_What you should do_
The required output is the line that contains "Approvals for gaining" plus every line after it in the listing below, copied exactly as it appears.

_Source material_
----------

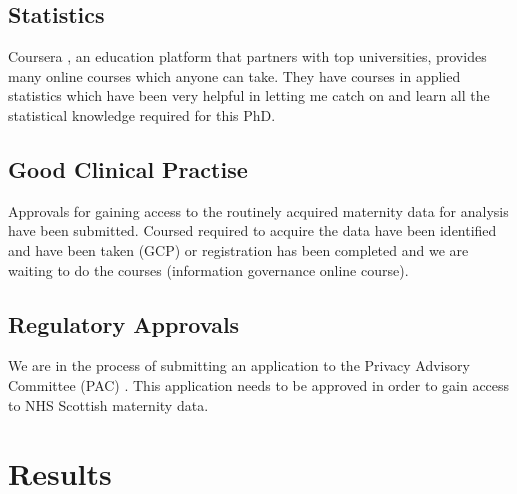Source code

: \documentclass[bsc]{abdnthesis}
\begin{document}
\section{Statistics} %
\label{sec:statistics}
Coursera \cite{coursera}, an education platform that partners with top universities, provides many online courses which anyone can take. They have courses in applied statistics which have been very helpful in letting me catch on and learn all the statistical knowledge required for this PhD. 
\section{Good Clinical Practise} %
\label{sec:good_clinical_practise}
Approvals for gaining access to the routinely acquired maternity data for analysis have been submitted. Coursed required to acquire the data have been identified and have been taken (GCP) or registration has been completed and we are waiting to do the courses (information governance online course).
\section{Regulatory Approvals} %
\label{sec:pac_application}
We are in the process of submitting an application to the Privacy Advisory Committee (PAC) \cite{pac}. This application needs to be approved in order to gain access to NHS Scottish  maternity data. 


\chapter{Results}
\end{document}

----------

_Problem solution_
Approvals for gaining access to the routinely acquired maternity data for analysis have been submitted. Coursed required to acquire the data have been identified and have been taken (GCP) or registration has been completed and we are waiting to do the courses (information governance online course).
\section{Regulatory Approvals} %
\label{sec:pac_application}
We are in the process of submitting an application to the Privacy Advisory Committee (PAC) \cite{pac}. This application needs to be approved in order to gain access to NHS Scottish  maternity data. 


\chapter{Results}
\end{document}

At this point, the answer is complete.